Post by _Jason Bourne »

I sort of agree and sort of disagree with the fellows comments.

Historically the LDS Church is part of the reformationist movement of the early 19th century. But it went further than just a fix and claimed to be the original Christian Church. The LDS Church has never claimed to be orthodox Christianity. And in its early years, due to conflict with sectarian Christianity, the LDS Church became rather hostile in its rhetoric towards historic Christianity.

Certainly the LDS Church has much in common with Christianity. But it has much that is different as well. I know when I was a missionary our position was that WE are THE CHURCH OF Jesus Christ restored in its fullness and purity along with its priesthood authority. In other word WE were and are Christian and the rest of you apostate wannabes are not.

We did not worry so much about being called non Christian. If you meant like the orthodox historic christian sects that were all in apostasy we certainly were not like them. We were better, the real McCoy. They were the non Christians, not us.

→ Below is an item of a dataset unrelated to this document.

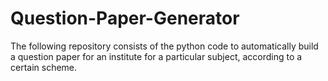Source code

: # Question-Paper-Generator
The following repository consists of the python code to automatically build a question paper for an institute for a particular subject, according to a certain scheme.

The LDS Church has softened that. And I can see why. It does not sell well to the general public. But it did seem to gain more converts. Why convert to something that is similar to what you have? We were distinct and proud of it.

Still when those who oppose the LDS Church say it is not a Christian sect they usually do so in a polemical way and their goal is to marginalize the LDS Church. It is used in often a pejorative way and tied to the word cult. So members of the Church as well as the leadership insist that the LDS Church is Christian though not orthodox at all.

I am not sure what the best path to take is really. I know some here that are part of other Christian sects will say the path does not matter. The Mormon Church is in no way Christian. When I see such an attitude then I think the best path the LDS Church can take is to get back to the McConkie style in your face of "Sorry world, the rest of you are all just apostate sects that lack total truth and authority from God."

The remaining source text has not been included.